FRANKFORT, Ky. (Nov. 8, 2013) — More than $850 million has been appropriated by the Kentucky General Assembly between 2000 and 2010 for Kentucky water projects, a water association official told state lawmakers Thursday.
“We would not be able to accomplish what we have and be able to serve the unserved, and underserved, people if it had not been for your input as the General Assembly,” Kentucky Rural Water Association Executive director Gary Larimore told the Interim Joint Committee on Natural Resources and Environment.
Much of the funding that has helped expand safe drinking water to rural areas has come from coal severance and tobacco settlement dollars, he said. Kentucky also receives considerable funding from the federal government—especially the USDA, which Larimore said is “primarily the funding agency for rural water utilities in Kentucky.”
Kentucky is served by over 410 public water systems in the Commonwealth, according to Larimore. Kentucky’s five largest systems, including Kentucky American Water (which serves half a million people) and Louisville Water Company (which serves around 850,000 people), serve most of the state with water from surface water sources like rivers, reservoirs, and lakes, based on data from the Southern Regional Water Program.
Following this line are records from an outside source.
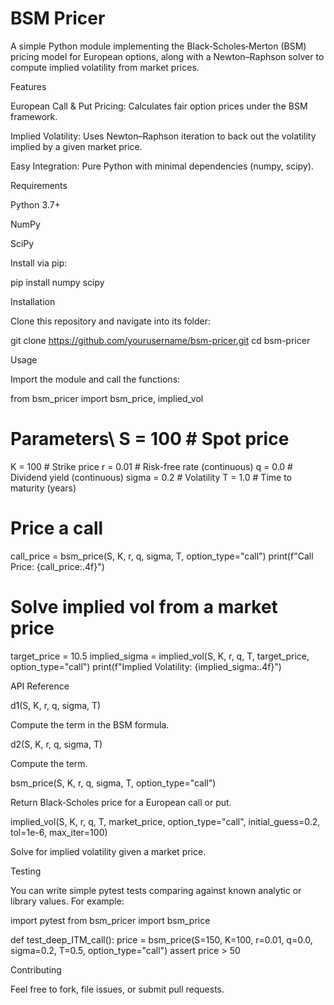 # BSM Pricer

A simple Python module implementing the Black‑Scholes‑Merton (BSM) pricing model for European options, along with a Newton–Raphson solver to compute implied volatility from market prices.

Features

European Call & Put Pricing: Calculates fair option prices under the BSM framework.

Implied Volatility: Uses Newton–Raphson iteration to back out the volatility implied by a given market price.

Easy Integration: Pure Python with minimal dependencies (numpy, scipy).

Requirements

Python 3.7+

NumPy

SciPy

Install via pip:

pip install numpy scipy

Installation

Clone this repository and navigate into its folder:

git clone https://github.com/yourusername/bsm-pricer.git
cd bsm-pricer

Usage

Import the module and call the functions:

from bsm_pricer import bsm_price, implied_vol

# Parameters\ S = 100            # Spot price
K = 100            # Strike price
r = 0.01           # Risk-free rate (continuous)
q = 0.0            # Dividend yield (continuous)
sigma = 0.2       # Volatility
T = 1.0            # Time to maturity (years)

# Price a call
call_price = bsm_price(S, K, r, q, sigma, T, option_type="call")
print(f"Call Price: {call_price:.4f}")

# Solve implied vol from a market price
target_price = 10.5
implied_sigma = implied_vol(S, K, r, q, T, target_price, option_type="call")
print(f"Implied Volatility: {implied_sigma:.4f}")

API Reference

d1(S, K, r, q, sigma, T)

Compute the  term in the BSM formula.

d2(S, K, r, q, sigma, T)

Compute the  term.

bsm_price(S, K, r, q, sigma, T, option_type="call")

Return Black‑Scholes price for a European call or put.

implied_vol(S, K, r, q, T, market_price, option_type="call", initial_guess=0.2, tol=1e-6, max_iter=100)

Solve for implied volatility given a market price.

Testing

You can write simple pytest tests comparing against known analytic or library values. For example:

import pytest
from bsm_pricer import bsm_price

def test_deep_ITM_call():
    price = bsm_price(S=150, K=100, r=0.01, q=0.0, sigma=0.2, T=0.5, option_type="call")
    assert price > 50

Contributing

Feel free to fork, file issues, or submit pull requests.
Another 1.53 million Kentuckians use mostly groundwater as their water source, according to the state Division of Water, while around 415,950 Kentuckians use private wells or springs as a water source.
“So many times, I think we take some of the basic essentials that so many of us have for granted,” said Interim Joint Committee on Natural Resource and Environment Co-Chair Sen. Jared Carpenter, R-Berea. “Kentucky has always had issues with water (so) throughout the interim we think of opportunities to talk about crucial issues for Kentucky, and water is one of them, so we wanted (this update).”
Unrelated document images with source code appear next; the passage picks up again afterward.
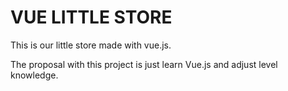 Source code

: # VUE LITTLE STORE

This is our little store made with vue.js.

The proposal with this project is just learn Vue.js and adjust level knowledge.
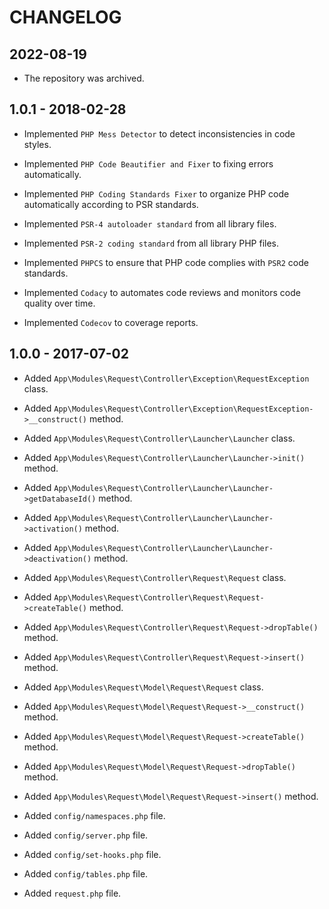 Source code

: # CHANGELOG

## 2022-08-19

* The repository was archived.

## 1.0.1 - 2018-02-28

* Implemented `PHP Mess Detector` to detect inconsistencies in code styles.

* Implemented `PHP Code Beautifier and Fixer` to fixing errors automatically.

* Implemented `PHP Coding Standards Fixer` to organize PHP code automatically according to PSR standards.

* Implemented `PSR-4 autoloader standard` from all library files.

* Implemented `PSR-2 coding standard` from all library PHP files.

* Implemented `PHPCS` to ensure that PHP code complies with `PSR2` code standards.

* Implemented `Codacy` to automates code reviews and monitors code quality over time.

* Implemented `Codecov` to coverage reports.

## 1.0.0 - 2017-07-02

* Added `App\Modules\Request\Controller\Exception\RequestException` class.
* Added `App\Modules\Request\Controller\Exception\RequestException->__construct()` method.

* Added `App\Modules\Request\Controller\Launcher\Launcher` class.
* Added `App\Modules\Request\Controller\Launcher\Launcher->init()` method.
* Added `App\Modules\Request\Controller\Launcher\Launcher->getDatabaseId()` method.
* Added `App\Modules\Request\Controller\Launcher\Launcher->activation()` method.
* Added `App\Modules\Request\Controller\Launcher\Launcher->deactivation()` method.

* Added `App\Modules\Request\Controller\Request\Request` class.
* Added `App\Modules\Request\Controller\Request\Request->createTable()` method.
* Added `App\Modules\Request\Controller\Request\Request->dropTable()` method.
* Added `App\Modules\Request\Controller\Request\Request->insert()` method.

* Added `App\Modules\Request\Model\Request\Request` class.
* Added `App\Modules\Request\Model\Request\Request->__construct()` method.
* Added `App\Modules\Request\Model\Request\Request->createTable()` method.
* Added `App\Modules\Request\Model\Request\Request->dropTable()` method.
* Added `App\Modules\Request\Model\Request\Request->insert()` method.

* Added `config/namespaces.php` file.
* Added `config/server.php` file.
* Added `config/set-hooks.php` file.
* Added `config/tables.php` file.

* Added `request.php` file.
Larimore was one of several who testified before the committee on water and wastewater issues facing Kentucky. Also testifying were representatives from Kentucky American Water, which mostly covers the Lexington-Fayette County area, Louisville Water Company, the Kentucky Municipal Utility Association, the Public Service Commission, Kentucky Infrastructure Authority, and the Kentucky Division of Water.
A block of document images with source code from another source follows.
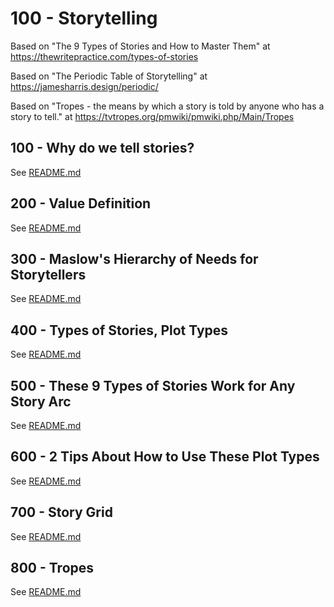 # 100 - Storytelling

Based on "The 9 Types of Stories and How to Master Them" at https://thewritepractice.com/types-of-stories

Based on "The Periodic Table of Storytelling" at https://jamesharris.design/periodic/

Based on "Tropes - the means by which a story is told by anyone who has a story to tell." at https://tvtropes.org/pmwiki/pmwiki.php/Main/Tropes

## 100 - Why do we tell stories?

See [README.md](./100/README.md)

## 200 - Value Definition

See [README.md](./200/README.md)

## 300 - Maslow's Hierarchy of Needs for Storytellers

See [README.md](./300/README.md)

## 400 - Types of Stories, Plot Types

See [README.md](./400/README.md)

## 500 - These 9 Types of Stories Work for Any Story Arc

See [README.md](./500/README.md)

## 600 - 2 Tips About How to Use These Plot Types

See [README.md](./600/README.md)

## 700 - Story Grid

See [README.md](./700/README.md)

## 800 - Tropes

See [README.md](./800/README.md)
During testimony from Kentucky American Water’s Cheryl Norton, Sen. Chris Girdler, R-Somerset, asked if she is aware of water systems being part of public/private partnerships. Norton said yes — specifically in Florida where American Water (her parent company) entered into a public/private partnership to help with a desalination project in the Tampa area.
Projects that receive private support received positive feedback from Rep. Stan Lee, R-Lexington.
“I think it’s worth noting that in this time of tight money and tight taxes…when private industry can step forward…we ought to be going that way,” Lee said.
Commenting on the use of coal severance dollars to pay the cost of many water projects in the state, Rep. Fitz Steele, D-Hazard, cautioned officials and others at the meeting that the next state budget cycle will be rough for programs that have traditionally received that funding.
“When it comes up $200 million to $300 million or more short because there’s no coal severance money there, there are going to be a lot of programs getting cut. It’s coming—within two months it’s here…” said Steele.